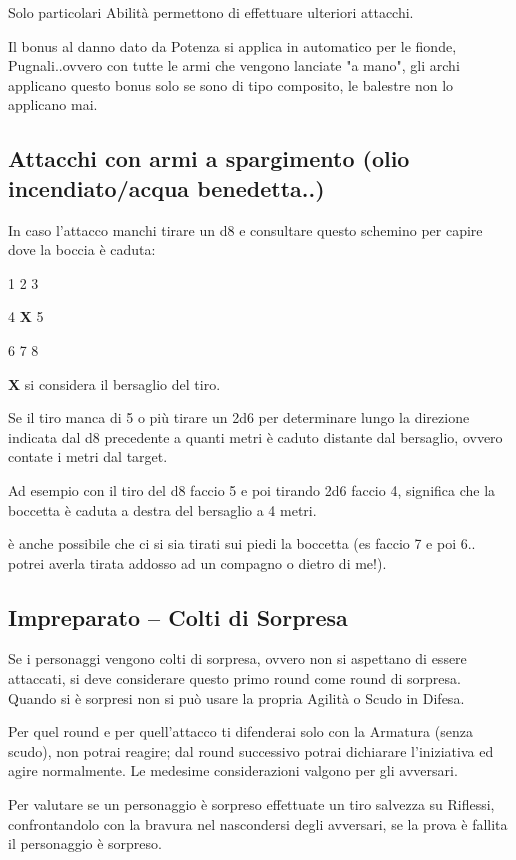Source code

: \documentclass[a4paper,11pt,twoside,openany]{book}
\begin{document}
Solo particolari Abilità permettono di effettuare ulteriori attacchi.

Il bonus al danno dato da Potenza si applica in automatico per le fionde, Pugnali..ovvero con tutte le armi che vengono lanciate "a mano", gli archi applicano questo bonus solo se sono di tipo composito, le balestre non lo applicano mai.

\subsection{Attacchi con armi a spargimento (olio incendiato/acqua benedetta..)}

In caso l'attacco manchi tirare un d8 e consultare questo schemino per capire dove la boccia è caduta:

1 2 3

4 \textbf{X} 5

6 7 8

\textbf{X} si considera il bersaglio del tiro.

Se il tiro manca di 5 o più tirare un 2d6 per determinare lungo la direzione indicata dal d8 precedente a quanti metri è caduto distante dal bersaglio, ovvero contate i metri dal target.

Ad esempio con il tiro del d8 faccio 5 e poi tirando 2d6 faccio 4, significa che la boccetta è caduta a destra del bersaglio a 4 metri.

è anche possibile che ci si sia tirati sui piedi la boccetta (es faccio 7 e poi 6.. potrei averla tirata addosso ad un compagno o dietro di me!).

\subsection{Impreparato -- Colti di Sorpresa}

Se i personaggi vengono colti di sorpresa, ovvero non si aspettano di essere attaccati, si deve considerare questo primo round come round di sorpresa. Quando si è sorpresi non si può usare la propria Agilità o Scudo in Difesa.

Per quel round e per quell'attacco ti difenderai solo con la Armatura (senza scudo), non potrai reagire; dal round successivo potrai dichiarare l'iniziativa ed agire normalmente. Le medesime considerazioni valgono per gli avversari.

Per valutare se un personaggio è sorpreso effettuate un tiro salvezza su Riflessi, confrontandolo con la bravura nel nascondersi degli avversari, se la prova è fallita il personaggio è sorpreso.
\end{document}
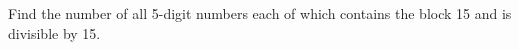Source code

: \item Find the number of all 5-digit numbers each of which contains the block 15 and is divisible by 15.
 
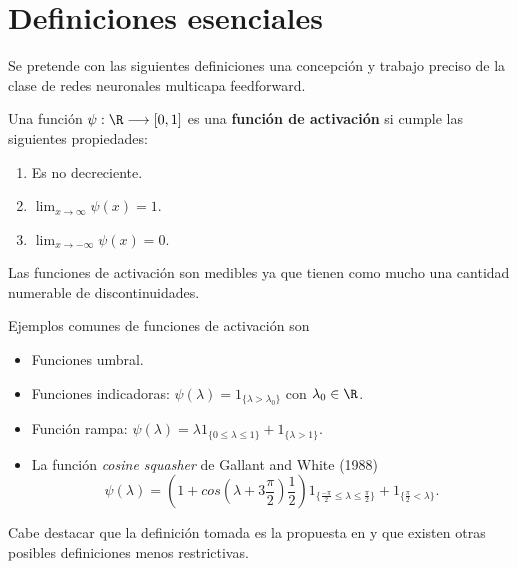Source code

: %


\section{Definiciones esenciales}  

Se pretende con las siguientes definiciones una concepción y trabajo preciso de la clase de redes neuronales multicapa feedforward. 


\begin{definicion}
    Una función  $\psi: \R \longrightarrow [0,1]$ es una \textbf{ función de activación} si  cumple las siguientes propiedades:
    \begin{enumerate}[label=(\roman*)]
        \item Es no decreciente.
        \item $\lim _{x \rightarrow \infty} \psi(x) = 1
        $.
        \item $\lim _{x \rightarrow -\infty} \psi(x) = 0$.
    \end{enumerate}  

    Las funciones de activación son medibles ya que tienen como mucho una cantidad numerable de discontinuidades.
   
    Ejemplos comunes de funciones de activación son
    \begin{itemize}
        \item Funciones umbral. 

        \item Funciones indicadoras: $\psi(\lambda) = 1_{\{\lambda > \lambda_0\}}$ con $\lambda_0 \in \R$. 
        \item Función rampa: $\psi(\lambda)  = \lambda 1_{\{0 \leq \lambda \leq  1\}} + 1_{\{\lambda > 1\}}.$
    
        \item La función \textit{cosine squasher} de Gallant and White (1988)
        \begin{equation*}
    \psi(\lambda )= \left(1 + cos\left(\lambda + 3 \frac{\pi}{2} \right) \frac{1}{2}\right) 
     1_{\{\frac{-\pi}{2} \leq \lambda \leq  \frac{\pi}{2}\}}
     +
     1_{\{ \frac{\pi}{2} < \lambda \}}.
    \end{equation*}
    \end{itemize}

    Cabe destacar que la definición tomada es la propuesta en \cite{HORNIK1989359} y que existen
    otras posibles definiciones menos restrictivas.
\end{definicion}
*****
EXERCISE REQUIREMENTS: Every line above with the string "metri" in it needs to be copied.

THE ANSWER:
Se il tiro manca di 5 o più tirare un 2d6 per determinare lungo la direzione indicata dal d8 precedente a quanti metri è caduto distante dal bersaglio, ovvero contate i metri dal target.
Ad esempio con il tiro del d8 faccio 5 e poi tirando 2d6 faccio 4, significa che la boccetta è caduta a destra del bersaglio a 4 metri.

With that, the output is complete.